Competing interests: The authors have declared that no competing interests exist.
In order to develop into effective researchers, educators, and science professionals, students must internalize basic principles of scientific reasoning and experimental design. Scientific reasoning skills can improve with training , but they can be difficult to impart as abstract concepts in the classroom. Here, we discuss the potential for using the game of Mastermind as a tool to help students develop logic skills, design effective experiments, and discuss scientific reasoning in the classroom or lab.

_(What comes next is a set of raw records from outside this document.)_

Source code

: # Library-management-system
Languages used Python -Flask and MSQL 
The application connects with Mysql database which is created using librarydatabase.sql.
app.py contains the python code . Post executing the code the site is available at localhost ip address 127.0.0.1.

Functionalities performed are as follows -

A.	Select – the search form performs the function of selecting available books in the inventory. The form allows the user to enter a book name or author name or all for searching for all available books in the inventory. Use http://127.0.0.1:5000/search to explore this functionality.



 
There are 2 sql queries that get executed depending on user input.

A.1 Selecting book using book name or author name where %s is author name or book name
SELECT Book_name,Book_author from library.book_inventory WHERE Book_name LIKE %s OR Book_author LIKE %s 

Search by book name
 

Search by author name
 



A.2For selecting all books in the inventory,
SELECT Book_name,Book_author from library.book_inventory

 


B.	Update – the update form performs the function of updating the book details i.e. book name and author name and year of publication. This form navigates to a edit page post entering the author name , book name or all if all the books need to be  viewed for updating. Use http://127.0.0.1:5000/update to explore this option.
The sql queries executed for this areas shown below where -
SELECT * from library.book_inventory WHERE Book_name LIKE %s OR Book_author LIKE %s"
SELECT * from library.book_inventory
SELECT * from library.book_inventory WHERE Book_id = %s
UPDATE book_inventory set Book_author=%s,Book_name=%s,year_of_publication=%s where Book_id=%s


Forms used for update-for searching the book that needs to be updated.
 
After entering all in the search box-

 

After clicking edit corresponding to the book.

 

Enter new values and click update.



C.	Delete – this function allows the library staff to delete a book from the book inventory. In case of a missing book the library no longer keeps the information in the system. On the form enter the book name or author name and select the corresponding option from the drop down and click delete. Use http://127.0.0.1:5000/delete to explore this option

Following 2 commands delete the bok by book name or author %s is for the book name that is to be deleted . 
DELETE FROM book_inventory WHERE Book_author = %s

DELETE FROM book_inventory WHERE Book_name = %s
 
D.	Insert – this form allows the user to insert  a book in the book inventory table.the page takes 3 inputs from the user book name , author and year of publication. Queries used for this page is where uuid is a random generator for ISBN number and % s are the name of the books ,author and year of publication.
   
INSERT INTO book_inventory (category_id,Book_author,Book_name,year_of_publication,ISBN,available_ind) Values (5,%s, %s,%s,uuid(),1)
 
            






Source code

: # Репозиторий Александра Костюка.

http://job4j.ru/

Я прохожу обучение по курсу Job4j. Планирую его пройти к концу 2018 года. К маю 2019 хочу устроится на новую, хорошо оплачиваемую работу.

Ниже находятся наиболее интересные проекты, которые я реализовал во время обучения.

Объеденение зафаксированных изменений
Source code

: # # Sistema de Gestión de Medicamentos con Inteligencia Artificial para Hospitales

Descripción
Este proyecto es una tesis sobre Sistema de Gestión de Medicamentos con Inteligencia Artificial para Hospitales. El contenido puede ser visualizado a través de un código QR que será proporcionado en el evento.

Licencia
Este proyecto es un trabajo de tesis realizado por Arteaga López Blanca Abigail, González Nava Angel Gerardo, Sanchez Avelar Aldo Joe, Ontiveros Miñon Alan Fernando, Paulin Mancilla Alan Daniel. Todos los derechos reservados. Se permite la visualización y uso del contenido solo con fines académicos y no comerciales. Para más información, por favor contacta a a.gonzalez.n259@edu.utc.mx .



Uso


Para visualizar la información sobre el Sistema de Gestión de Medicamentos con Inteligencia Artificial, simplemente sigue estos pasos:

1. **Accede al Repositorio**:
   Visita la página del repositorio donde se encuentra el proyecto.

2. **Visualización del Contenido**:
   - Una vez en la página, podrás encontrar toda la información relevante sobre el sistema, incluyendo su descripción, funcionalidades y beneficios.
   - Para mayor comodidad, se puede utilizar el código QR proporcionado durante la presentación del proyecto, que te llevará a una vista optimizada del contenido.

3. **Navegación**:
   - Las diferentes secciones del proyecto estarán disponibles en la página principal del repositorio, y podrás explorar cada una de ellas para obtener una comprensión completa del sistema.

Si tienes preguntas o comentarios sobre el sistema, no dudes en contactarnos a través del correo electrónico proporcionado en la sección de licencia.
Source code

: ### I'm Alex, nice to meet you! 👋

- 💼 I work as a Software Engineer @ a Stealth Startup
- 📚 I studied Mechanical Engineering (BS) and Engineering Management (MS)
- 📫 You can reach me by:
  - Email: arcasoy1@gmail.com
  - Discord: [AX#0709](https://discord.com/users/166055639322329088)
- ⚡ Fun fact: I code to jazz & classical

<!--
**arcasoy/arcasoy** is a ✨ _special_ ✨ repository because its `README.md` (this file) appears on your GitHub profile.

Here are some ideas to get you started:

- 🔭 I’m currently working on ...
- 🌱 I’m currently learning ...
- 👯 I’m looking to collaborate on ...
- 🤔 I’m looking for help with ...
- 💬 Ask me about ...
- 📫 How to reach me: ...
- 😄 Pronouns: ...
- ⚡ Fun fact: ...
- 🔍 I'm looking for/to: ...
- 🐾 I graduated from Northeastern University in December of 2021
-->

The English code-breaking game known as Bulls and Cows, popularized as the board game Mastermind, has been adapted for applications in fields such as mathematics, computing, and psychology –. Mastermind has been proposed as a tool for teaching logic in mathematics courses , but the problem-solving skills emphasized by the game are also relevant to the life sciences. We propose that the game can be used to teach specific lessons and spark discussions about scientific reasoning, covering topics such as sound experimental design, hypothesis-testing, careful interpretation of results, and the effective use of controls.
In certain respects, the game simulates an experimental research project, but it can be played in minutes, at no cost. Advanced language skills, prior scientific training, and lab facilities are not required. See Text S1 for a full explanation of the rules of the game. Briefly, the “codemaker” creates a secret code, which the “codebreaker” attempts to discover in as few turns as possible. In the examples provided here, the code is an ordered sequence of four colors, selected from six possible colors: Red, Blue, Green, Yellow, Orange, and Pink. The codebreaker takes a guess at the code (i.e., performs an experiment), interprets the feedback provided by the codemaker (i.e., the result of the experiment), and uses this information to design the next experiment. Because winning depends on reducing the 64 = 1,296 possible solutions to one in the fewest possible experiments, sound logical reasoning and good experimental design are essential. The game therefore provides a simple, practical framework for the discussion and practice of important scientific skills. It's also fun to play. In this report, we will describe opportunities for lessons and discussions concerning scientific reasoning that often occur during gameplay. We will also present ideas for adapting the game as a classroom or lab exercise.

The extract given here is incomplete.